AVAILABLE DATA START

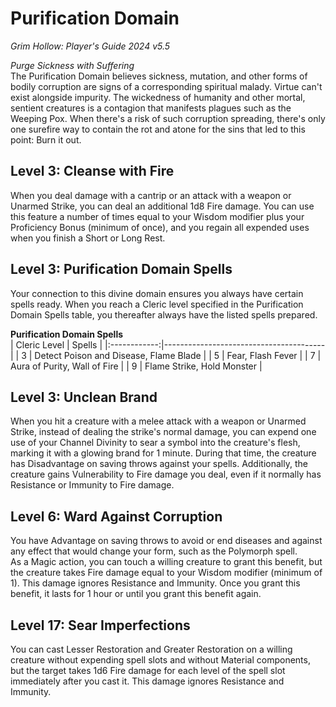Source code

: # Purification Domain
*Grim Hollow: Player's Guide 2024 v5.5*

*Purge Sickness with Suffering*  
The Purification Domain believes sickness, mutation, and other forms of bodily corruption are signs of a corresponding spiritual malady. Virtue can't exist alongside impurity. The wickedness of humanity and other mortal, sentient creatures is a contagion that manifests plagues such as the Weeping Pox. When there's a risk of such corruption spreading, there's only one surefire way to contain the rot and atone for the sins that led to this point: Burn it out.

## Level 3: Cleanse with Fire
When you deal damage with a cantrip or an attack with a weapon or Unarmed Strike, you can deal an additional 1d8 Fire damage. You can use this feature a number of times equal to your Wisdom modifier plus your Proficiency Bonus (minimum of once), and you regain all expended uses when you finish a Short or Long Rest.

## Level 3: Purification Domain Spells
Your connection to this divine domain ensures you always have certain spells ready. When you reach a Cleric level specified in the Purification Domain Spells table, you thereafter always have the listed spells prepared.

**Purification Domain Spells**  
| Cleric Level | Spells                                 |
|:------------:|----------------------------------------|
| 3            | Detect Poison and Disease, Flame Blade |
| 5            | Fear, Flash Fever                      |
| 7            | Aura of Purity, Wall of Fire           |
| 9            | Flame Strike, Hold Monster             |

## Level 3: Unclean Brand
When you hit a creature with a melee attack with a weapon or Unarmed Strike, instead of dealing the strike's normal damage, you can expend one use of your Channel Divinity to sear a symbol into the creature's flesh, marking it with a glowing brand for 1 minute. During that time, the creature has Disadvantage on saving throws against your spells. Additionally, the creature gains Vulnerability to Fire damage you deal, even if it normally has Resistance or Immunity to Fire damage.

## Level 6: Ward Against Corruption
You have Advantage on saving throws to avoid or end diseases and against any effect that would change your form, such as the Polymorph spell.  
As a Magic action, you can touch a willing creature to grant this benefit, but the creature takes Fire damage equal to your Wisdom modifier (minimum of 1). This damage ignores Resistance and Immunity. Once you grant this benefit, it lasts for 1 hour or until you grant this benefit again.

## Level 17: Sear Imperfections
You can cast Lesser Restoration and Greater Restoration on a willing creature without expending spell slots and without Material components, but the target takes 1d6 Fire damage for each level of the spell slot immediately after you cast it. This damage ignores Resistance and Immunity.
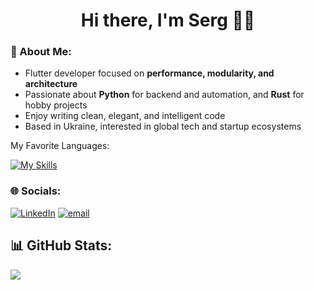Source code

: <h1 align="center"> Hi there, I'm Serg 👋🏻 </h1>

### 💫 About Me:
- Flutter developer focused on **performance, modularity, and architecture**<br>
- Passionate about **Python** for backend and automation, and **Rust** for hobby projects<br>
- Enjoy writing clean, elegant, and intelligent code<br>
- Based in Ukraine, interested in global tech and startup ecosystems

My Favorite Languages:

[![My Skills](https://skillicons.dev/icons?i=dart,python,rust)](https://skillicons.dev)

### 🌐 Socials:
[![LinkedIn](https://img.shields.io/badge/LinkedIn-%230077B5.svg?logo=linkedin&logoColor=white)](https://linkedin.com/in/https://www.linkedin.com/in/serhii-chebanenko-1713a7114/) [![email](https://img.shields.io/badge/Email-D14836?logo=gmail&logoColor=white)](mailto:serhiichebanenko@yahoo.com) 

## 📊 GitHub Stats:
![](https://github-readme-stats.vercel.app/api/top-langs/?username=4e6anenk0&theme=rose_pine&hide_border=true&include_all_commits=false&count_private=false)

<!-- Proudly created with GPRM ( https://gprm.itsvg.in ) -->
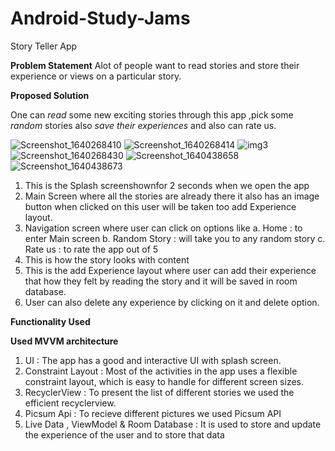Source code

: # Android-Study-Jams
Story Teller App

**Problem Statement**
Alot of people want to read stories and store their experience or views on a particular story.

**Proposed Solution**

One can *read* some new exciting stories through this app ,pick some *random* stories also *save their experiences* and also can rate us.


![Screenshot_1640268410](https://user-images.githubusercontent.com/80695826/147252539-4cf9de5d-bd86-4085-af90-79e820574a51.png)
![Screenshot_1640268414](https://user-images.githubusercontent.com/80695826/147252548-acf7011f-8d06-414a-99c7-dd0e87049be0.png)
![img3](https://user-images.githubusercontent.com/80695826/148077018-7fe14fec-3d15-46b1-b5d5-c937b5f64cc9.png)
![Screenshot_1640268430](https://user-images.githubusercontent.com/80695826/147252569-71d6c6df-2e37-4f8f-bd8a-f2e4267124dd.png)
![Screenshot_1640438658](https://user-images.githubusercontent.com/80695826/147386087-9cb22106-b8c5-4e35-b219-ce8b52fad231.png)
![Screenshot_1640438673](https://user-images.githubusercontent.com/80695826/147386089-a0814962-2576-4103-b624-d93828386861.png)

1. This is the Splash screenshownfor 2 seconds when we open the app
2. Main Screen where all the stories are already there it also has an image button when clicked on this user will be taken too add Experience layout.
3. Navigation screen where user can click on options like
  a. Home : to enter Main screen
  b. Random Story : will take you to any random story
  c. Rate us : to rate the app out of 5
4. This is how the story looks with content
5. This is the add Experience layout where user can add their experience that how they felt by reading the story and it will be saved in room database.
6. User can also delete any experience by clicking on it and delete option.

**Functionality Used**

**Used MVVM architecture**

1. UI : The app has a good and interactive UI with splash screen.
2. Constraint Layout : Most of the activities in the app uses a flexible constraint layout, which is easy to handle for different screen sizes.
3. RecyclerView : To present the list of different stories we used the efficient recyclerview.
4. Picsum Api : To recieve different pictures we used Picsum API
5. Live Data , ViewModel & Room Database : It is used to store and update the experience of the user and to store that data
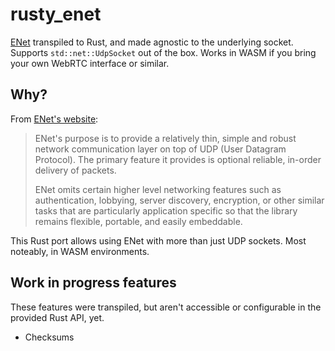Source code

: # rusty_enet

[ENet](https://github.com/lsalzman/enet) transpiled to Rust, and made agnostic to the underlying socket. Supports `std::net::UdpSocket` out of the box. Works in WASM if you bring your own WebRTC interface or similar.

## Why?

From [ENet's website](http://sauerbraten.org/enet/):

> ENet's purpose is to provide a relatively thin, simple and robust network communication layer on top of UDP (User Datagram Protocol). The primary feature it provides is optional reliable, in-order delivery of packets.
>
> ENet omits certain higher level networking features such as authentication, lobbying, server discovery, encryption, or other similar tasks that are particularly application specific so that the library remains flexible, portable, and easily embeddable.

This Rust port allows using ENet with more than just UDP sockets. Most noteably, in WASM environments.

## Work in progress features

These features were transpiled, but aren't accessible or configurable in the provided Rust API, yet.

- Checksums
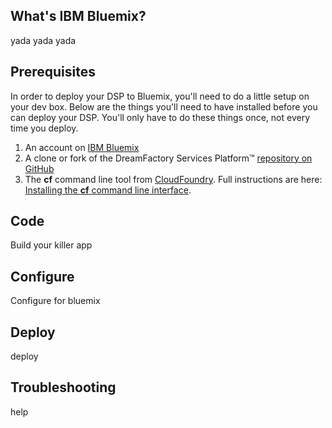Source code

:
## What's IBM Bluemix?
yada yada yada

## Prerequisites
In order to deploy your DSP to Bluemix, you'll need to do a little setup on your dev box. Below are the things you'll need to have installed before you can deploy your DSP. You'll only have to do these things once, not every time you deploy.

 1. An account on [IBM Bluemix](http://www.bluemix.net)
 1. A clone or fork of the DreamFactory Services Platform&trade; [repository on GitHub](/dreamfactorysoftware/dsp-core)
 1. The **cf** command line tool from [CloudFoundry](http://cloudfoundry.org/). Full instructions are here: [Installing the **cf** command line interface](https://www.ng.bluemix.net/docs/#starters/BuildingWeb.html).

## Code
Build your killer app

## Configure
Configure for bluemix

## Deploy
deploy

## Troubleshooting
help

AVAILABLE DATA END

■ EXERCISE BRIEF ■
Using the entries above, output exactly the lines between the line holding "and easily embeddable." and the line holding "## Work in progress features", end lines included, and nothing more.

■ WRITTEN SOLUTION ■
> ENet omits certain higher level networking features such as authentication, lobbying, server discovery, encryption, or other similar tasks that are particularly application specific so that the library remains flexible, portable, and easily embeddable.

This Rust port allows using ENet with more than just UDP sockets. Most noteably, in WASM environments.

## Work in progress features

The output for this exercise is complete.